Eppure, senza adeguati strumenti di trasparenza, rischiano di diventarlo.
Per questo Federconsumatori ritiene necessario e urgente:
  • introdurre una etichettatura sociale obbligatoria, capace di certificare il rispetto dei diritti dei lavoratori lungo l'intera filiera produttiva, la regolarità dei contratti, il rispetto delle norme sulla sicurezza e delle condizioni di vita e di lavoro dei braccianti;
  • intensificare il contrasto alle organizzazioni criminali che gestiscono il reclutamento illegale dei lavoratori migranti e il loro impiego in condizioni disumane;
  • promuovere strumenti che consentano ai consumatori di effettuare scelte di acquisto realmente consapevoli e responsabili.

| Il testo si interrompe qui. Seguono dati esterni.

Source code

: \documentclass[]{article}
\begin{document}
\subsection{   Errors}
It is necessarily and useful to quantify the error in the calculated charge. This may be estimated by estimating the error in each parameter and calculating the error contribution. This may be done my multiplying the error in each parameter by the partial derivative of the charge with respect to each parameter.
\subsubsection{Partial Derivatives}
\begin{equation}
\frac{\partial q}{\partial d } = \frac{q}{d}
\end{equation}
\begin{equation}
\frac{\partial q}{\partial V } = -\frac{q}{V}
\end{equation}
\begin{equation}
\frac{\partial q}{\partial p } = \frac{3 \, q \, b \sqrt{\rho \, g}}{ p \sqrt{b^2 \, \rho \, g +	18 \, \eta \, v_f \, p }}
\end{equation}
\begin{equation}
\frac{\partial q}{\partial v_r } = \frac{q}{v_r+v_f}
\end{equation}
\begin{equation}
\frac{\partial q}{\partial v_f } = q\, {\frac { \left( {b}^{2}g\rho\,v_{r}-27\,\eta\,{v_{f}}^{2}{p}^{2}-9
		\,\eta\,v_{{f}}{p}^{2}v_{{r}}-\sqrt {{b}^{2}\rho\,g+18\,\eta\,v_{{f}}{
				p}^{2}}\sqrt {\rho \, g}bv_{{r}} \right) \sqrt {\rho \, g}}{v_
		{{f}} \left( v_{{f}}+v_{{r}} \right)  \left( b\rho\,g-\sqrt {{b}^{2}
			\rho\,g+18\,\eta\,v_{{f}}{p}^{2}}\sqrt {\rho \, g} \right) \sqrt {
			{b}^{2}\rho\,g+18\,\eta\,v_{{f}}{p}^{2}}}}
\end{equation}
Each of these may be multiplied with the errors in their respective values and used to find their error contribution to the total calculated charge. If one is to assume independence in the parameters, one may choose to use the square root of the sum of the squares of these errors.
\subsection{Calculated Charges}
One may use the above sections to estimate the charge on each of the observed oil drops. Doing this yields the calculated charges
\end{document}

Di fronte a fatti come questi, il continuo richiamo all'eccellenza del Made in Italy rischia di assumere contorni paradossali. L'eccellenza non può essere misurata esclusivamente dalla qualità del prodotto finale o dai risultati economici delle esportazioni. Deve essere valutata anche in base alle condizioni di chi quel prodotto lo raccoglie, lo coltiva e lo rende possibile. Anche il Trentino, territorio spesso presentato come modello di benessere, qualità della vita ed eccellenza agroalimentare, non può considerarsi estraneo a queste riflessioni.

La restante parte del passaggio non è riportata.